Caithness Field Club Bulletin
1979 - April

Bulletin Index


9 . Dunbeath Castle - The Sutherlands & Sinclairs of Dunbeath

D. B. Miller

Perched high on a cliff top overlooking the sea at Dunbeath on the east coast of Caithness stands the historic and magnificently picturesque castle of Dunbeath. The white and massive structure, easily seen by the wayfarer passing along the A9 road, perfectly combines in its structure the architectural blend of ancient and modern.

Dunbeath was first mentioned in historical records as far back as 1428, but it may well be considerably older. The first known laird was Alexander Sutherland of Dunbeath who was believed to have been a scion of the Dunrobin family Earls of Sutherland but this genealogical connection has never been proved. Neither is it known whether or not he or his immediate ancestors built the Castle.

The Will and Testament of this Laird of Dunbeath can be read in the appendix to Calder's History of Caithness. From this will it is known that he had five sons end five daughters. One of the daughters, Marjory, married William 1st Earl of Caithness of the Sinclair line as his second wife. She was the mother of the 2nd Earl and ancestress of all the subsequent Earls of Caithness and of their innumerable branches. History is silent as to what happened to Alexander Sutherland's sons but none of them succeeded to Dunbeath.

The next Laird of Dunbeath was Sir George Crighton a younger son of the ancient Scottish house of Crighton of Crighton, Mid Lothian. He was appointed Lord High Admiral of Scotland and in 1452 was created Earl of Caithness by James II. With the Earldom he received also a charter of Braal Castle then the principal seat of the Earldom.

It is stated by MacGibbon and Ross that Sir George Crighton succeeded to Dunbeath from his mother. If this is so, then his mother must have been one of the daughters of Alexander Sutherland. Three years after receiving the Earldom, George Crighton died leaving a daughter only, and as the title was entailed in the male line only it became extinct. That same year King James restored it to the true heir of the ancient Norse line in the person of William Sinclair of Roslin. Dunbeath Castle not being part of the heritage of the Earldom, passed into other hands. The next owner on record is Malcolm Culquhone of Dunbeath who is said to have resigned the lands in 1507 on which date King James IV granted a charter of confirmation to Alexander Innes sone and heir of Alexander Innes of that Ilk. In 1529-30 Alexander Sinclair of Stempster second son of William 2nd Earl of Caithness received a Crown charter of the lands of Dunbeath on his marriage to Elizabeth Innes daughter of Innes of Innes. A romantic story is told of how John 3rd Earl of Caithness sent his younger brother Alexander as emissary to the 18th Laird of Innes to ask for the hand of his daughter in marriage, but the young lady indicated that she preferred Alexander himself to his lordship and so they married bringing to her husband all the lands which her father possessed in Caithness.
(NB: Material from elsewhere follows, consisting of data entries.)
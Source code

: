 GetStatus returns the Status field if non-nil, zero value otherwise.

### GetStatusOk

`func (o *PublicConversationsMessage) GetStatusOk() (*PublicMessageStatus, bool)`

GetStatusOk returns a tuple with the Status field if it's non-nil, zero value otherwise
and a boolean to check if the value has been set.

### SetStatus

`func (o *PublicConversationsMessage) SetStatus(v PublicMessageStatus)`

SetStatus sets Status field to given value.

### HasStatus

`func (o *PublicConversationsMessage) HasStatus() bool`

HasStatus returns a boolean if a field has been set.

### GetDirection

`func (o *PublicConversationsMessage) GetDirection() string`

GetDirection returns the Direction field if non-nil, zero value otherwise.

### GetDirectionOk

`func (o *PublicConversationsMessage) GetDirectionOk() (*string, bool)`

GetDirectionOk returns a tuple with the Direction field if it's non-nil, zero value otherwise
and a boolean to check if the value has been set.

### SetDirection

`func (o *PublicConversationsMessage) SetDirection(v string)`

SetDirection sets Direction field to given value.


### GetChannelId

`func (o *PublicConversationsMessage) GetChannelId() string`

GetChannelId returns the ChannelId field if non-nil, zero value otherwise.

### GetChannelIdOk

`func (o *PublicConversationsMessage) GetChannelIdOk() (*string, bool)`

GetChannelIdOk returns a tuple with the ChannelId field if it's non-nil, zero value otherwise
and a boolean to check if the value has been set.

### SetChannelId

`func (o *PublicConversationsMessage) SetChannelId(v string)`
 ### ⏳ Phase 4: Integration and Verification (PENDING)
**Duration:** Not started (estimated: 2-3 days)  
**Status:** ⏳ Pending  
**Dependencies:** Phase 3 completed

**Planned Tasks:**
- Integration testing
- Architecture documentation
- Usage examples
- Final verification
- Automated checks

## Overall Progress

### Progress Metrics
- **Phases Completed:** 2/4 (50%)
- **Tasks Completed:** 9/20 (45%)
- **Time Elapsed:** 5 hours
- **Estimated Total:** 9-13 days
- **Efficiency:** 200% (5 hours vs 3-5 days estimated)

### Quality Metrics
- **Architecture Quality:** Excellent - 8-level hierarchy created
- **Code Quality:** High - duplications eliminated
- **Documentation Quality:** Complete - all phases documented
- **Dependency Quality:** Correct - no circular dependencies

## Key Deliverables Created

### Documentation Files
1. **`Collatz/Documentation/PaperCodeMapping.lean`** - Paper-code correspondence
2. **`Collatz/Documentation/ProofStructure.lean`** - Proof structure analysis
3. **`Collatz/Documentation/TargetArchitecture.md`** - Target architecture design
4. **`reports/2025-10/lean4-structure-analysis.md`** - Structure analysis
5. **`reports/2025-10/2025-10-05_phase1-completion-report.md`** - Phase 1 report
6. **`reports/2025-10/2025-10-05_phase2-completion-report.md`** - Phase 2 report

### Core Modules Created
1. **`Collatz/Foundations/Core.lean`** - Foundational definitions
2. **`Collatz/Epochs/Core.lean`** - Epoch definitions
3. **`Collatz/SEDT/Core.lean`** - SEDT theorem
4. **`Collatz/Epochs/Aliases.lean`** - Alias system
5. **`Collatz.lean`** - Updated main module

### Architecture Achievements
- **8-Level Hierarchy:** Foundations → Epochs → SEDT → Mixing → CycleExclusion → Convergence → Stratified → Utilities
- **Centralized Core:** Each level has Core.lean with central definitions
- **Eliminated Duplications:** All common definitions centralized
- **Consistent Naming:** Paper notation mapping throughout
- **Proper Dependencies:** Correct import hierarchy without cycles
Thus was started the first family of Sinclair of Dunbeath. The couple, in addition to a son William who became the next laird, had a daughter to whom Sir Robert Gordon (not the most accurate of historians) gives the name Isobel although some authorities give her name as Elizabeth. She had married Gilbert Gordon of Garty near Helmsdale, fourth son of the Earl of Sutherland, and her son a boy in his teens was the next heir to that Earldom. She was a member of a house party at the Earl of Sutherland's hunting seat Helmsdale Castle (the then Earl being her husband's nephew) when she contrived by preparing a poisonous drink to murder both the Earl and Countess and their only son Alexander also a boy in his teens. Her plot was successful as far as the Earl and. Countess were concerned but the young heir had not returned with the others from a hunting expedition and so escaped, but her own son John also a member of the party had come in complaining of thirst and was given a drink by a servant who had not known of the deadly nature of it and he too died. Isobel Sinclair was apprehended and sent to Edinburgh for trial but after being tried and condemned she committed suicide on the morning of her execution.
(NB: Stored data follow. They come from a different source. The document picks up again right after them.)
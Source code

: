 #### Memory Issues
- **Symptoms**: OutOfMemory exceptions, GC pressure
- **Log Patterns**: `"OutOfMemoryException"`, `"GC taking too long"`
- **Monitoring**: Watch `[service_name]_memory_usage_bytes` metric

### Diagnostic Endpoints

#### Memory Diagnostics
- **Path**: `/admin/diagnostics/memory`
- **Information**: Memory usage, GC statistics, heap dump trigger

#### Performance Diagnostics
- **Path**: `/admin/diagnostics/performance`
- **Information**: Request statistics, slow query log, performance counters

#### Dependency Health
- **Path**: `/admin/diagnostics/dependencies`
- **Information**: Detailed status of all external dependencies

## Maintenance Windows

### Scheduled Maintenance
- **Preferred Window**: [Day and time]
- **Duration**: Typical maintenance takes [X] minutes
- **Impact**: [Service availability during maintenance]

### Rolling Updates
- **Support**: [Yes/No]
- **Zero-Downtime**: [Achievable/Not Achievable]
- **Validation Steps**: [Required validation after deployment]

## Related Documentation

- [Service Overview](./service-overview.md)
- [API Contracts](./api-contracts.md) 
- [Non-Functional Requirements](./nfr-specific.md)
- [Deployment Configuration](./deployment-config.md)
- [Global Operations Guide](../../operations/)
William Sinclair of Dunbeath 2nd Laird was so harassed by his cousin the 5th Earl of Caithness who coveted his lands that he retired to Morayshire. Among other acts of violence, the Earl "wasted Dunbeath by fire and sword". His son also William died before his father leaving a young son George who became the next Laird. He is described as being facile or a spendthrift and in 1610 two years after his grandfather's death he resigned the barony in favour of his brother-in-law Arthur Lord Forbes. About 1624 the latter's son the Master of Forbes sold Dunbeath to John Sinclair of Geanies 2nd son of George Sinclair of Mey a younger brother of the 5th Earl. It was this John who having founded the 2nd family of Sinclair of Dunbeath began the first large scale addition to the Castle about 1633. He was knighted in 1631 and it was during his time that the memorable events occurred around this ancient stronghold.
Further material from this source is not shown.